Segment Start: SUPPLIED RECORDS

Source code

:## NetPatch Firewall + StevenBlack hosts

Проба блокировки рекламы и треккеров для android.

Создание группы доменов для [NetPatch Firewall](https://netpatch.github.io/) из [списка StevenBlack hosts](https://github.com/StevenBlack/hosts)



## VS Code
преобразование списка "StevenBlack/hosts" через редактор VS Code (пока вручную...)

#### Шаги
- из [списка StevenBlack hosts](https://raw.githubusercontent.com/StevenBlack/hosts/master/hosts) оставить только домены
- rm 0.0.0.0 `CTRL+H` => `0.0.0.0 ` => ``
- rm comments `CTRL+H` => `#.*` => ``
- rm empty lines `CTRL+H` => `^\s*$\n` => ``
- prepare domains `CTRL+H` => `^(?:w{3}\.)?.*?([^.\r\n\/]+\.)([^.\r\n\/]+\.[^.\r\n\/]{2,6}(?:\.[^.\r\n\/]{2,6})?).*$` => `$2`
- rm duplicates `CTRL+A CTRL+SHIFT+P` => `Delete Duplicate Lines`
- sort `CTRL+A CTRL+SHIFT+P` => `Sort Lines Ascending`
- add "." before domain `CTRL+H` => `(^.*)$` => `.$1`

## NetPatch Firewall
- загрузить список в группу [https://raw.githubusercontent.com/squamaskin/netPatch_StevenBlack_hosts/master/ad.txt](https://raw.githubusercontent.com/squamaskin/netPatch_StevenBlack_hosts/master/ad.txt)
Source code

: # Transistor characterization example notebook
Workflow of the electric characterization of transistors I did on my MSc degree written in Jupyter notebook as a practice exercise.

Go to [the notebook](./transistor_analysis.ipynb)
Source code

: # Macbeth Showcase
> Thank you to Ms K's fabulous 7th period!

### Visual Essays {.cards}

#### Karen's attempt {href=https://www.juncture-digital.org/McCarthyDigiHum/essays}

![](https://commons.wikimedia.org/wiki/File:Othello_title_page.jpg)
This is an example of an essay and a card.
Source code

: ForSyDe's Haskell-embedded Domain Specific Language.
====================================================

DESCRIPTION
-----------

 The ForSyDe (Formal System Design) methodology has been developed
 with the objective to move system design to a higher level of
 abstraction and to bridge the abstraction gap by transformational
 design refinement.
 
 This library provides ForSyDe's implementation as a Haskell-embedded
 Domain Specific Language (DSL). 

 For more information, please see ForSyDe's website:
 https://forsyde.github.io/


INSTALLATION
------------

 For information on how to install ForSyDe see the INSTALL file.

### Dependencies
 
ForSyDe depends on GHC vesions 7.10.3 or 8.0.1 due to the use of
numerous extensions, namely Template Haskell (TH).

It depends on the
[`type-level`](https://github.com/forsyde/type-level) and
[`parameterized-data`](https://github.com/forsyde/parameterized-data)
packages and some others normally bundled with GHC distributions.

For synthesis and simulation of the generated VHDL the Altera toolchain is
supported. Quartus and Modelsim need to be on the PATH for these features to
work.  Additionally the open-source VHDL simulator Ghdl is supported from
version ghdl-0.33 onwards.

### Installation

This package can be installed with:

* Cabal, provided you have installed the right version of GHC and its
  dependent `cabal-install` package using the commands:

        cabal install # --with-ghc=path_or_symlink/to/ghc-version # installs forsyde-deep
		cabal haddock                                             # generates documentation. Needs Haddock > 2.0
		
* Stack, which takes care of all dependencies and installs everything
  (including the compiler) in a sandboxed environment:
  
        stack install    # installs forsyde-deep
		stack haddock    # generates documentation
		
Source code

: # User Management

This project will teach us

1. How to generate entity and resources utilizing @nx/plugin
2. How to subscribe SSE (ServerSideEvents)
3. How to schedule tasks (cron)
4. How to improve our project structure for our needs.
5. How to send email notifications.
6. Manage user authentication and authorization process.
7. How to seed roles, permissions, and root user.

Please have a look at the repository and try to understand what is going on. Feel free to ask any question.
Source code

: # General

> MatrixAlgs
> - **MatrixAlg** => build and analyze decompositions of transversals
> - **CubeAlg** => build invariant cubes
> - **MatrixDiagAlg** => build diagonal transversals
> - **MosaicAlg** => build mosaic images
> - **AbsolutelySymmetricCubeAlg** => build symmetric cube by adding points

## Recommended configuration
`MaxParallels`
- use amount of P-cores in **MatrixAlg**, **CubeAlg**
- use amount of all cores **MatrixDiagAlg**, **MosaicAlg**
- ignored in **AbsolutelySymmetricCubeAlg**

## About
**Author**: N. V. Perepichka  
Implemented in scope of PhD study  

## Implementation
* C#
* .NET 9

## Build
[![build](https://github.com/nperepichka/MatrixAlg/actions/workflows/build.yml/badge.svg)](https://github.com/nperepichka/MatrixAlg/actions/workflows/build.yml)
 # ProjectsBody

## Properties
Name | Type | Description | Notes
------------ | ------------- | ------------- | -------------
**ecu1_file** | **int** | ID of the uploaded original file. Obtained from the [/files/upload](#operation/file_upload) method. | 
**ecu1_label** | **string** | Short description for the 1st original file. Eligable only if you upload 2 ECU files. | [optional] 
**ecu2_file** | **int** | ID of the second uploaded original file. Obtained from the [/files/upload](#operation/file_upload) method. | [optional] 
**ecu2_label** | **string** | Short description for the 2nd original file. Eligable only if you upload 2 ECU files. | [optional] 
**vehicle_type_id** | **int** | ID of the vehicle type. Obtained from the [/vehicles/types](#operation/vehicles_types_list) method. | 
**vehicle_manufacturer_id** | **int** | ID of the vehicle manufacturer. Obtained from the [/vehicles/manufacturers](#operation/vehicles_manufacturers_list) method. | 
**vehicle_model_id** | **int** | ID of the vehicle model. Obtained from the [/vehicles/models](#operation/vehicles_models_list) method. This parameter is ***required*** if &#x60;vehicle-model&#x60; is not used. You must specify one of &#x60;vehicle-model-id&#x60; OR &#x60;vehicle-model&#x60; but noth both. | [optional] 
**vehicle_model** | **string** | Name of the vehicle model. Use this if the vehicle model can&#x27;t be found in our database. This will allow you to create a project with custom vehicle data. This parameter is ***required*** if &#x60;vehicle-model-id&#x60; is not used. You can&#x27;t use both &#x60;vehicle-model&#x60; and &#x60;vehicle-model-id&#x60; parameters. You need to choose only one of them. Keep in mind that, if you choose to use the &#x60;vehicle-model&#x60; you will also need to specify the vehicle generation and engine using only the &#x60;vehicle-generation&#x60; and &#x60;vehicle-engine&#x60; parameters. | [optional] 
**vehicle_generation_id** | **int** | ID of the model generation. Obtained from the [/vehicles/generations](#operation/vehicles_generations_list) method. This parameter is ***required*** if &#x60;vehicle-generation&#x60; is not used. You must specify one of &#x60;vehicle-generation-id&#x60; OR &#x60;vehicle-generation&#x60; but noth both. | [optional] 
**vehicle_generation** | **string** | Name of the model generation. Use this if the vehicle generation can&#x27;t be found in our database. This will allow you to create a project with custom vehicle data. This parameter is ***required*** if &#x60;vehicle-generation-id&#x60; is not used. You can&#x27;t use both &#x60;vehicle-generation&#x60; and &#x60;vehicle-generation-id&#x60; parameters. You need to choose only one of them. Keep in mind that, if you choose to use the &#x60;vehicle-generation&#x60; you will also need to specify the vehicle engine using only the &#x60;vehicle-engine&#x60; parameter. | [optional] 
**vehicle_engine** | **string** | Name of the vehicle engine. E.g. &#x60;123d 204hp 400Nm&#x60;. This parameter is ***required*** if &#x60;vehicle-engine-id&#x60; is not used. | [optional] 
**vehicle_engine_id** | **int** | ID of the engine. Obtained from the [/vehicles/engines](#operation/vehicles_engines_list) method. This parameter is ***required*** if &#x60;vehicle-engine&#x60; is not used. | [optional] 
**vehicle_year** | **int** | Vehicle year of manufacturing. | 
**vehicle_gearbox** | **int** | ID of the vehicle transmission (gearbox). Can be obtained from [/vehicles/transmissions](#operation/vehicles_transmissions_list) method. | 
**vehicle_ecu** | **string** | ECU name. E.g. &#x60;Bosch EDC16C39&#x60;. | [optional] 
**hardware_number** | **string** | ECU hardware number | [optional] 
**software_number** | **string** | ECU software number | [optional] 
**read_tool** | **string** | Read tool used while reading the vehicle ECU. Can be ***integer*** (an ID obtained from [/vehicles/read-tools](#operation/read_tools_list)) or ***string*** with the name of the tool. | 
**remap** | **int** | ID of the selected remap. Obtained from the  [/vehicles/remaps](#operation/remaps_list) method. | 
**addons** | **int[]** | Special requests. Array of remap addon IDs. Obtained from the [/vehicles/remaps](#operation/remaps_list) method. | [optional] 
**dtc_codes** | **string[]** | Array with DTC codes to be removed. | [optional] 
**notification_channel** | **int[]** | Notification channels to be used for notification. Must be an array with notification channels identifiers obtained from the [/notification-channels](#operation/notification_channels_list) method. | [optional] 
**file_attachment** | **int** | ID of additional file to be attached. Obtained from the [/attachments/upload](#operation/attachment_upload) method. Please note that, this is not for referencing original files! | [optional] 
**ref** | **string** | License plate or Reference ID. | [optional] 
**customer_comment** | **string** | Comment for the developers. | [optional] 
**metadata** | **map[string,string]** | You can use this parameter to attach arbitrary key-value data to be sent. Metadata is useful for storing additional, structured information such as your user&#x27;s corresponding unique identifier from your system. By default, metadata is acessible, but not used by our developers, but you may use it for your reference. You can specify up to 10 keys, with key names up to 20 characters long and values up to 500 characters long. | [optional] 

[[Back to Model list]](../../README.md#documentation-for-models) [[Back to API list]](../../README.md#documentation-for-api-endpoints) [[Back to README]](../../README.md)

Segment End: SUPPLIED RECORDS

WHAT THIS TASK INVOLVES ▸
An exact copy of the lines above between the line holding "[/vehicles/types](#operation/vehicles_types_list) method. |" and the line holding "OR &#x60;vehicle-model&#x60; but noth both. | [optional]", inclusive, is the whole answer.

SOLUTION TO THIS TASK ▸
**vehicle_type_id** | **int** | ID of the vehicle type. Obtained from the [/vehicles/types](#operation/vehicles_types_list) method. | 
**vehicle_manufacturer_id** | **int** | ID of the vehicle manufacturer. Obtained from the [/vehicles/manufacturers](#operation/vehicles_manufacturers_list) method. | 
**vehicle_model_id** | **int** | ID of the vehicle model. Obtained from the [/vehicles/models](#operation/vehicles_models_list) method. This parameter is ***required*** if &#x60;vehicle-model&#x60; is not used. You must specify one of &#x60;vehicle-model-id&#x60; OR &#x60;vehicle-model&#x60; but noth both. | [optional] 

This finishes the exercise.